What do the lines from the top of the data through the line with "Make sure your" say? Quote them exactly and include both ends.

[Stored items from a collection]
▬▬▬

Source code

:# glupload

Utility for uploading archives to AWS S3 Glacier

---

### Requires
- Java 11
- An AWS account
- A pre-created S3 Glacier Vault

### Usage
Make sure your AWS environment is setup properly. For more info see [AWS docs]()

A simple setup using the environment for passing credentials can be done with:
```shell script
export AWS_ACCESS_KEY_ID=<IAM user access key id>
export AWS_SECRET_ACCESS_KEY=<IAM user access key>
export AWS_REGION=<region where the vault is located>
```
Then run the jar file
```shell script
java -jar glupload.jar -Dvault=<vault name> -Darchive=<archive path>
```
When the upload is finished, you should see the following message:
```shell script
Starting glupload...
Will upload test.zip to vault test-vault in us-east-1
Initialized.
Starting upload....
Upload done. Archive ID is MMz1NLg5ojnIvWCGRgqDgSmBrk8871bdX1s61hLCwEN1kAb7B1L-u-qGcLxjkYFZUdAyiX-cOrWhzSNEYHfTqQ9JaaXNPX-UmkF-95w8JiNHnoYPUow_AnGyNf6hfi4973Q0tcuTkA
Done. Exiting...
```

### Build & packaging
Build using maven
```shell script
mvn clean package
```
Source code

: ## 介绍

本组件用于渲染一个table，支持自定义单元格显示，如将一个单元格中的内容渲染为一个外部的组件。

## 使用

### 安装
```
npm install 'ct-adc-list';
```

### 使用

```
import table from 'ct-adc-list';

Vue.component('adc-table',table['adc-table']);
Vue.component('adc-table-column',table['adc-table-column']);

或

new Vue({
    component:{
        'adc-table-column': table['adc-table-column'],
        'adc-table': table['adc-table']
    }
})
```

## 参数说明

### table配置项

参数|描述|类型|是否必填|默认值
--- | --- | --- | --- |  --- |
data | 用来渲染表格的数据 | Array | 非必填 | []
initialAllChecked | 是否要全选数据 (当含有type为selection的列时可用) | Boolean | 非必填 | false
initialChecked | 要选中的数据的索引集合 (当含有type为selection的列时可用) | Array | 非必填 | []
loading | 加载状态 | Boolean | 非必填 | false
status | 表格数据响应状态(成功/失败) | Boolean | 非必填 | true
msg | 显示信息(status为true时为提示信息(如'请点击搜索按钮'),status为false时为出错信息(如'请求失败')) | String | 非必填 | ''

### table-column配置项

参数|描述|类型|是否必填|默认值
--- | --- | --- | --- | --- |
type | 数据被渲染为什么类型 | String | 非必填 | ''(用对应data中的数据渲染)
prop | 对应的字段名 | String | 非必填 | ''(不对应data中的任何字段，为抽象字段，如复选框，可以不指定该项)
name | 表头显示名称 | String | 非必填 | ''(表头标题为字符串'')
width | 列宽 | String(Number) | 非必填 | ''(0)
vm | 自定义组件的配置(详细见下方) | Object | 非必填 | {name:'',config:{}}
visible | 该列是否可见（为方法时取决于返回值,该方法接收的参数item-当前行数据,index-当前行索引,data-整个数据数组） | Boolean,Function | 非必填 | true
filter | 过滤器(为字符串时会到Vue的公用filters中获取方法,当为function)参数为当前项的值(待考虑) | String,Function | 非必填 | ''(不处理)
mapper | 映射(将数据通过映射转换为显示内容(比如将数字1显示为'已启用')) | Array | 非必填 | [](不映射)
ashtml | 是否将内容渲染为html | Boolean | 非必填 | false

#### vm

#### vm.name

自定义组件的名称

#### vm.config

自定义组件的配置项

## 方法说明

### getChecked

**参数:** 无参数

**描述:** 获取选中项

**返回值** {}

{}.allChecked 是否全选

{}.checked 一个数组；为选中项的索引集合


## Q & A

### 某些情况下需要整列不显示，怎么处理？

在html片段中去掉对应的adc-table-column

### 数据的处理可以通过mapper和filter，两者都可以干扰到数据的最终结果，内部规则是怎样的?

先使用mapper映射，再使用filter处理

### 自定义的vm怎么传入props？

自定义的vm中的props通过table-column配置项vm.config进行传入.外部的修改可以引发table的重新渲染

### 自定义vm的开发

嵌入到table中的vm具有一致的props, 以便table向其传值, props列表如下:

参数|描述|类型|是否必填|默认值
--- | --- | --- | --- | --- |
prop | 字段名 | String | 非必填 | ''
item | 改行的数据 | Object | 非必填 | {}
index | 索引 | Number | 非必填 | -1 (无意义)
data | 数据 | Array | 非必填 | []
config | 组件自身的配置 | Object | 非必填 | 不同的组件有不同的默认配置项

▬▬▬

■ Solution ■
Source code

:# glupload

Utility for uploading archives to AWS S3 Glacier

---

### Requires
- Java 11
- An AWS account
- A pre-created S3 Glacier Vault

### Usage
Make sure your AWS environment is setup properly. For more info see [AWS docs]()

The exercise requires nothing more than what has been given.